- **The task**
From the line containing "if (Lemming2.activeEl == null)" to the end of the entries, return every line exactly, both ends included, and add nothing.

- **Dataset records**
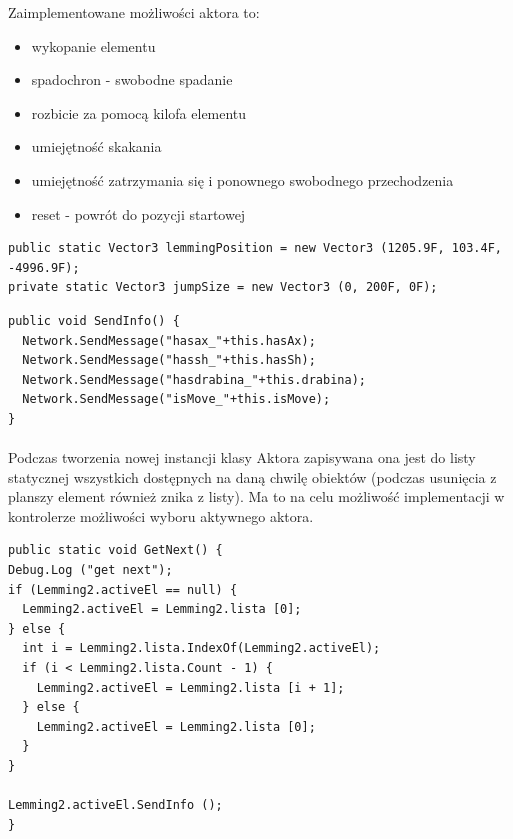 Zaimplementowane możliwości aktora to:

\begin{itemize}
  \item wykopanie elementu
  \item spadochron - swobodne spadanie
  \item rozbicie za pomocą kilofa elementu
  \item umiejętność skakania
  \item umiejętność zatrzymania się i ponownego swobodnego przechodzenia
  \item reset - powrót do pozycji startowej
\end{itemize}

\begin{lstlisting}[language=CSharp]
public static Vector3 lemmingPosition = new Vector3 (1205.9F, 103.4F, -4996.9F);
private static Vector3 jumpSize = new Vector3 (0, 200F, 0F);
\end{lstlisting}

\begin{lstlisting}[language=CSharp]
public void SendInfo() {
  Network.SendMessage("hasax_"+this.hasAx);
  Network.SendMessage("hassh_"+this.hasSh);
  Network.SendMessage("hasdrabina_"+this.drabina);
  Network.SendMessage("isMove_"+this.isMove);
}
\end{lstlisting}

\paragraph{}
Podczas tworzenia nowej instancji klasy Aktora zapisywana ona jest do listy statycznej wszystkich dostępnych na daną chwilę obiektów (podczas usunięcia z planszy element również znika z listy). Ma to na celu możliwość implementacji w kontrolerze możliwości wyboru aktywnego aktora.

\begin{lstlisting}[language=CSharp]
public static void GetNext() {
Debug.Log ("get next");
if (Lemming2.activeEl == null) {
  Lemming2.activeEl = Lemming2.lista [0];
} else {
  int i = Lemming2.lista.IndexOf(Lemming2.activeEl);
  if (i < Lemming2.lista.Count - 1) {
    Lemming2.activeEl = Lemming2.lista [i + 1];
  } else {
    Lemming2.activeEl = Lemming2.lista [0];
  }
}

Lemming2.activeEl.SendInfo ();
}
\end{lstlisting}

- **Task solution**
if (Lemming2.activeEl == null) {
  Lemming2.activeEl = Lemming2.lista [0];
} else {
  int i = Lemming2.lista.IndexOf(Lemming2.activeEl);
  if (i < Lemming2.lista.Count - 1) {
    Lemming2.activeEl = Lemming2.lista [i + 1];
  } else {
    Lemming2.activeEl = Lemming2.lista [0];
  }
}

Lemming2.activeEl.SendInfo ();
}
\end{lstlisting}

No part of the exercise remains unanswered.